BEGIN

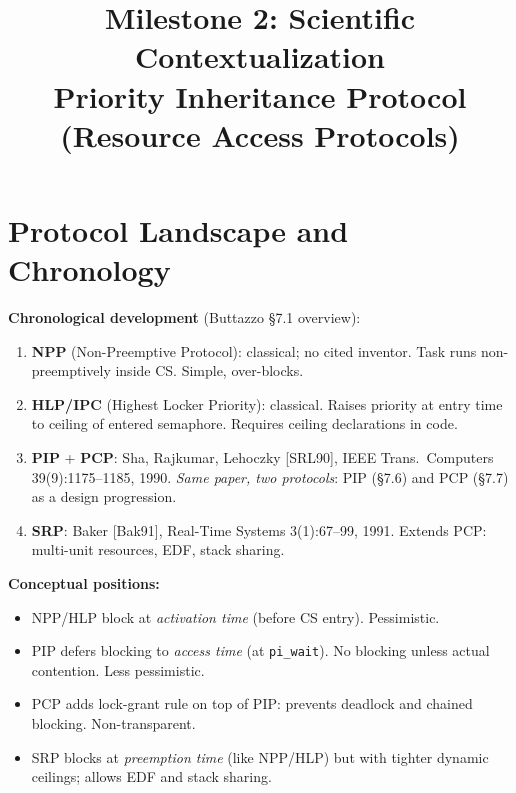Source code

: \documentclass[conference,onecolumn]{IEEEtran}
\begin{document}
\title{Milestone 2: Scientific Contextualization\\
  {\large Priority Inheritance Protocol (Resource Access Protocols)}}

\author{
}

\maketitle

\section{Protocol Landscape and Chronology}

\textbf{Chronological development} (Buttazzo \S7.1 overview):
\begin{enumerate}
  \item \textbf{NPP} (Non-Preemptive Protocol): classical; no cited inventor.
        Task runs non-preemptively inside CS. Simple, over-blocks.
  \item \textbf{HLP/IPC} (Highest Locker Priority): classical.
        Raises priority at entry time to ceiling of entered semaphore.
        Requires ceiling declarations in code.
  \item \textbf{PIP} + \textbf{PCP}: Sha, Rajkumar, Lehoczky [SRL90],
        IEEE Trans.\ Computers 39(9):1175--1185, 1990.
        \emph{Same paper, two protocols}: PIP (§7.6) and PCP (§7.7)
        as a design progression.
  \item \textbf{SRP}: Baker [Bak91], Real-Time Systems 3(1):67--99, 1991.
        Extends PCP: multi-unit resources, EDF, stack sharing.
\end{enumerate}

\textbf{Conceptual positions:}
\begin{itemize}
  \item NPP/HLP block at \emph{activation time} (before CS entry). Pessimistic.
  \item PIP defers blocking to \emph{access time} (at \texttt{pi\_wait}).
        No blocking unless actual contention. Less pessimistic.
  \item PCP adds lock-grant rule on top of PIP:
        prevents deadlock and chained blocking. Non-transparent.
  \item SRP blocks at \emph{preemption time} (like NPP/HLP) but with
        tighter dynamic ceilings; allows EDF and stack sharing.
\end{itemize}
\end{document}
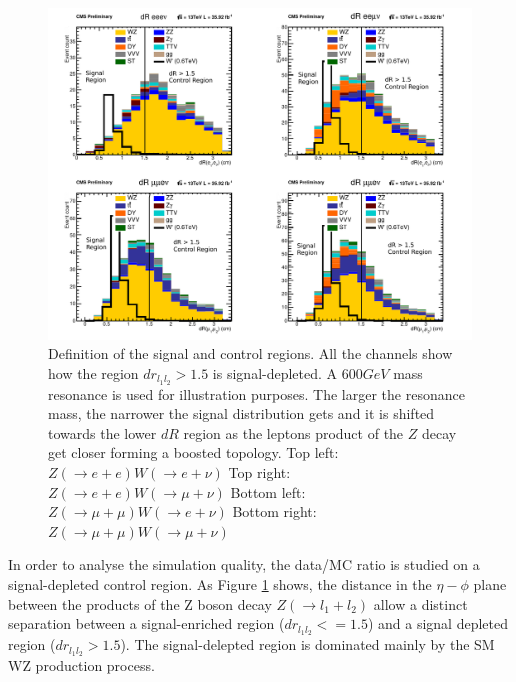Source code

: \begin{figure}[tph]
  \centering
  \includegraphics[width=\textwidth]{fig/Run2/KFactorIncluded_HDistl1l2_CR1_A+HDisM600.pdf}
  \caption{Definition of the signal and control regions. All the channels
    show how the region $dr_{l_{1}l_{2}} > 1.5$ is signal-depleted. A $600 GeV$
    mass resonance is used for illustration purposes. The larger the resonance
    mass, the narrower the signal distribution gets and it is shifted towards
    the lower $dR$ region as the leptons product of the $Z$ decay get closer
    forming a boosted topology.
    Top left: $Z(\rightarrow e+e)W(\rightarrow e+\nu)$
    Top right: $Z(\rightarrow e+e)W(\rightarrow \mu+\nu)$
    Bottom left: $Z(\rightarrow \mu+\mu)W(\rightarrow e+\nu)$
    Bottom right: $Z(\rightarrow \mu+\mu)W(\rightarrow \mu+\nu)$}
  \label{fig:ControlRegionDefinition}
\end{figure}

In order to analyse the simulation quality, the data/MC ratio is studied on
a signal-depleted control region. As Figure \ref{fig:ControlRegionDefinition}
shows, the distance in the $\eta-\phi$ plane between the products
of the Z boson decay $Z(\rightarrow l_{1}+l_{2})$ allow a distinct separation between a signal-enriched
region ($dr_{l_{1}l_{2}} <= 1.5$) and a signal depleted region
($dr_{l_{1}l_{2}} > 1.5$). The signal-delepted region is dominated mainly by
the SM WZ production process.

END

Each entry should be repeated exactly as it appears; the pictures stay out.

| TASK ANSWER |
Source code

: \documentclass[conference,onecolumn]{IEEEtran}
\begin{document}
\title{Milestone 2: Scientific Contextualization\\
  {\large Priority Inheritance Protocol (Resource Access Protocols)}}

\author{
}

\maketitle

\section{Protocol Landscape and Chronology}

\textbf{Chronological development} (Buttazzo \S7.1 overview):
\begin{enumerate}
  \item \textbf{NPP} (Non-Preemptive Protocol): classical; no cited inventor.
        Task runs non-preemptively inside CS. Simple, over-blocks.
  \item \textbf{HLP/IPC} (Highest Locker Priority): classical.
        Raises priority at entry time to ceiling of entered semaphore.
        Requires ceiling declarations in code.
  \item \textbf{PIP} + \textbf{PCP}: Sha, Rajkumar, Lehoczky [SRL90],
        IEEE Trans.\ Computers 39(9):1175--1185, 1990.
        \emph{Same paper, two protocols}: PIP (§7.6) and PCP (§7.7)
        as a design progression.
  \item \textbf{SRP}: Baker [Bak91], Real-Time Systems 3(1):67--99, 1991.
        Extends PCP: multi-unit resources, EDF, stack sharing.
\end{enumerate}

\textbf{Conceptual positions:}
\begin{itemize}
  \item NPP/HLP block at \emph{activation time} (before CS entry). Pessimistic.
  \item PIP defers blocking to \emph{access time} (at \texttt{pi\_wait}).
        No blocking unless actual contention. Less pessimistic.
  \item PCP adds lock-grant rule on top of PIP:
        prevents deadlock and chained blocking. Non-transparent.
  \item SRP blocks at \emph{preemption time} (like NPP/HLP) but with
        tighter dynamic ceilings; allows EDF and stack sharing.
\end{itemize}
\end{document}
Source code

: \begin{figure}[tph]
  \centering
  \includegraphics[width=\textwidth]{fig/Run2/KFactorIncluded_HDistl1l2_CR1_A+HDisM600.pdf}
  \caption{Definition of the signal and control regions. All the channels
    show how the region $dr_{l_{1}l_{2}} > 1.5$ is signal-depleted. A $600 GeV$
    mass resonance is used for illustration purposes. The larger the resonance
    mass, the narrower the signal distribution gets and it is shifted towards
    the lower $dR$ region as the leptons product of the $Z$ decay get closer
    forming a boosted topology.
    Top left: $Z(\rightarrow e+e)W(\rightarrow e+\nu)$
    Top right: $Z(\rightarrow e+e)W(\rightarrow \mu+\nu)$
    Bottom left: $Z(\rightarrow \mu+\mu)W(\rightarrow e+\nu)$
    Bottom right: $Z(\rightarrow \mu+\mu)W(\rightarrow \mu+\nu)$}
  \label{fig:ControlRegionDefinition}
\end{figure}

In order to analyse the simulation quality, the data/MC ratio is studied on
a signal-depleted control region. As Figure \ref{fig:ControlRegionDefinition}
shows, the distance in the $\eta-\phi$ plane between the products
of the Z boson decay $Z(\rightarrow l_{1}+l_{2})$ allow a distinct separation between a signal-enriched
region ($dr_{l_{1}l_{2}} <= 1.5$) and a signal depleted region
($dr_{l_{1}l_{2}} > 1.5$). The signal-delepted region is dominated mainly by
the SM WZ production process.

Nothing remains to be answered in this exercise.